As agendas e as políticas da educação têm vindo a ser marcadas por narrativas que enfatizam os valores e os dispositivos do mercado como princípios e instrumentos de governação. Nas últimas três décadas, esta perspetiva tem sido objeto de amplos e intensos debates entre quem defende a regulação da educação através do mercado e dos seus mecanismos e quem os questiona enquanto tal. Diz-se, com alguma frequência, que a questão e os debates são ideologizados e que é importante trazer investigação efetiva sobre os ‘reais’ impactos dos mecanismos do mercado no sucesso dos alunos, no desempenho das instituições educativas, assim como na segregação (ou não) dos alunos e das escolas. A escolha das famílias e a competição surgem politicamente articuladas, no sentido em que as escolas têm de se configurar como objeto da preferência de quem escolhe, tornando-se, ao competirem por essa escolha, mais eficientes e eficazes. É, contudo, inelutável o caráter ideológico destes debates, pois não há ‘lugares brancos’ a partir dos quais as questões políticas sejam agendadas e desenvolvidas. Os resultados da investigação sobre a matéria são, eles próprios, lidos no âmbito de quadros narrativos (ou ideológicos). Os aparentes consensos em torno de alcançar o sucesso dos alunos, tornar o desempenho das escolas mais eficiente e eficaz e a não segregação de grupos populacionais, de zonas geográficas, famílias ou alunos, não chegam para ocultar a marca ideológica (ou narrativa) que enquadra a definição desses objetivos e a metodologia política para os atingir.

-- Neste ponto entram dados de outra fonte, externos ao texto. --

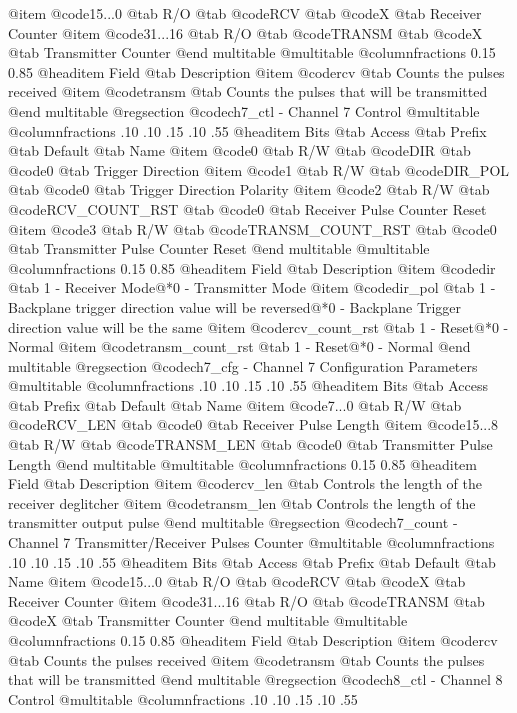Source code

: @item @code{15...0}
@tab R/O @tab
@code{RCV}
@tab @code{X} @tab 
Receiver Counter
@item @code{31...16}
@tab R/O @tab
@code{TRANSM}
@tab @code{X} @tab 
Transmitter Counter
@end multitable
@multitable @columnfractions 0.15 0.85
@headitem Field @tab Description
@item @code{rcv} @tab Counts the pulses received
@item @code{transm} @tab Counts the pulses that will be transmitted
@end multitable
@regsection @code{ch7_ctl} - Channel 7 Control
@multitable @columnfractions .10 .10 .15 .10 .55
@headitem Bits @tab Access @tab Prefix @tab Default @tab Name
@item @code{0}
@tab R/W @tab
@code{DIR}
@tab @code{0} @tab 
Trigger Direction
@item @code{1}
@tab R/W @tab
@code{DIR_POL}
@tab @code{0} @tab 
Trigger Direction Polarity
@item @code{2}
@tab R/W @tab
@code{RCV_COUNT_RST}
@tab @code{0} @tab 
Receiver Pulse Counter Reset
@item @code{3}
@tab R/W @tab
@code{TRANSM_COUNT_RST}
@tab @code{0} @tab 
Transmitter Pulse Counter Reset
@end multitable
@multitable @columnfractions 0.15 0.85
@headitem Field @tab Description
@item @code{dir} @tab 1 - Receiver Mode@*0 - Transmitter Mode
@item @code{dir_pol} @tab 1 - Backplane trigger direction value will be reversed@*0 - Backplane Trigger direction value will be the same
@item @code{rcv_count_rst} @tab 1 - Reset@*0 - Normal
@item @code{transm_count_rst} @tab 1 - Reset@*0 - Normal
@end multitable
@regsection @code{ch7_cfg} - Channel 7 Configuration Parameters
@multitable @columnfractions .10 .10 .15 .10 .55
@headitem Bits @tab Access @tab Prefix @tab Default @tab Name
@item @code{7...0}
@tab R/W @tab
@code{RCV_LEN}
@tab @code{0} @tab 
Receiver Pulse Length
@item @code{15...8}
@tab R/W @tab
@code{TRANSM_LEN}
@tab @code{0} @tab 
Transmitter Pulse Length
@end multitable
@multitable @columnfractions 0.15 0.85
@headitem Field @tab Description
@item @code{rcv_len} @tab Controls the length of the receiver deglitcher
@item @code{transm_len} @tab Controls the length of the transmitter output pulse
@end multitable
@regsection @code{ch7_count} - Channel 7 Transmitter/Receiver Pulses Counter
@multitable @columnfractions .10 .10 .15 .10 .55
@headitem Bits @tab Access @tab Prefix @tab Default @tab Name
@item @code{15...0}
@tab R/O @tab
@code{RCV}
@tab @code{X} @tab 
Receiver Counter
@item @code{31...16}
@tab R/O @tab
@code{TRANSM}
@tab @code{X} @tab 
Transmitter Counter
@end multitable
@multitable @columnfractions 0.15 0.85
@headitem Field @tab Description
@item @code{rcv} @tab Counts the pulses received
@item @code{transm} @tab Counts the pulses that will be transmitted
@end multitable
@regsection @code{ch8_ctl} - Channel 8 Control
@multitable @columnfractions .10 .10 .15 .10 .55
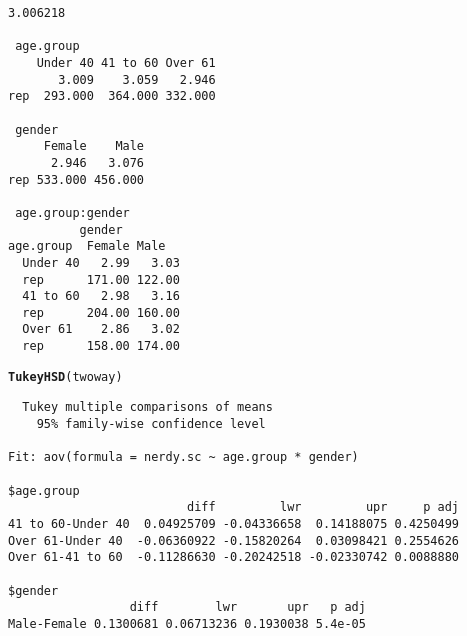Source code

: \documentclass[12pt,a4paper]{article}\usepackage[]{graphicx}\usepackage[]{color}
\makeatletter
\newcommand{\hlstd}[1]{\textcolor[rgb]{0.345,0.345,0.345}{#1}}%
\newcommand{\hlkwd}[1]{\textcolor[rgb]{0.737,0.353,0.396}{\textbf{#1}}}%
\newenvironment{kframe}{%
 \def\at@end@of@kframe{}%
 \ifinner\ifhmode%
  \def\at@end@of@kframe{\end{minipage}}%
  \begin{minipage}{\columnwidth}%
 \fi\fi%
 \def\FrameCommand##1{\hskip\@totalleftmargin \hskip-\fboxsep
 \colorbox{shadecolor}{##1}\hskip-\fboxsep
     \hskip-\linewidth \hskip-\@totalleftmargin \hskip\columnwidth}%
 \MakeFramed {\advance\hsize-\width
   \@totalleftmargin\z@ \linewidth\hsize
   \@setminipage}}%
 {\par\unskip\endMakeFramed%
 \at@end@of@kframe}
\newenvironment{knitrout}{}{} %
\makeatother
\begin{document}
\begin{enumerate}[(i)]
\begin{knitrout}
\begin{kframe}
\begin{verbatim}
3.006218 

 age.group 
    Under 40 41 to 60 Over 61
       3.009    3.059   2.946
rep  293.000  364.000 332.000

 gender 
     Female    Male
      2.946   3.076
rep 533.000 456.000

 age.group:gender 
          gender
age.group  Female Male  
  Under 40   2.99   3.03
  rep      171.00 122.00
  41 to 60   2.98   3.16
  rep      204.00 160.00
  Over 61    2.86   3.02
  rep      158.00 174.00
\end{verbatim}
\begin{alltt}
\hlkwd{TukeyHSD}\hlstd{(twoway)}
\end{alltt}
\begin{verbatim}
  Tukey multiple comparisons of means
    95% family-wise confidence level

Fit: aov(formula = nerdy.sc ~ age.group * gender)

$age.group
                         diff         lwr         upr     p adj
41 to 60-Under 40  0.04925709 -0.04336658  0.14188075 0.4250499
Over 61-Under 40  -0.06360922 -0.15820264  0.03098421 0.2554626
Over 61-41 to 60  -0.11286630 -0.20242518 -0.02330742 0.0088880

$gender
                 diff        lwr       upr   p adj
Male-Female 0.1300681 0.06713236 0.1930038 5.4e-05


\end{verbatim}
\end{kframe}
\end{knitrout}
\end{enumerate}
\end{document}
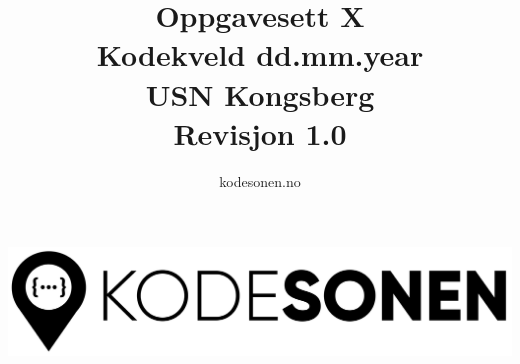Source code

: \documentclass{article}
\title{
    \textbf{Oppgavesett X}\\
    Kodekveld dd.mm.year\\[1.5cm]
    \textbf{USN Kongsberg}\\
    Revisjon 1.0
}
\author{kodesonen.no}
\date{}
\begin{document}
\vspace*{1.5cm}
\begin{center}\includegraphics[width=15cm]{img/essential/logo.png}\end{center}
{\let\newpage\relax\maketitle}
\newpage
{}
\renewcommand{\contentsname}{Innholdsfortegnelse}
\tableofcontents\newpage





\end{document}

A agenda política Pouco depois da entrada em funções da nova equipa do Ministério da Educação e da Ciência, a questão da escolha dos estabelecimentos de ensino por parte dos pais e encarregados de educação foi colocada na agenda com uma nova força. Os mass media fizeram eco do empenhamento do Governo para que, num futuro próximo, as famílias possam escolher a escola dos filhos. Em outubro de 2011, o jornal Público, por exemplo, noticiava que Portugal iria juntar-se ao conjunto de países onde tal instrumento político foi implantado, designadamente o Reino Unido e os Estados Unidos da América (EUA). O objetivo parece ser que a devolução às famílias da possibilidade de decidirem onde é aplicado o dinheiro pago pelos contribuintes institua a competição entre escolas públicas, forçando-as a mudar no sentido de, pela qualidade e diferenciação na resposta às necessidades dos alunos, se tornarem mais atrativas. O ministro, na altura, informou estarem a ser feitos estudos para identificar o melhor modelo para Portugal.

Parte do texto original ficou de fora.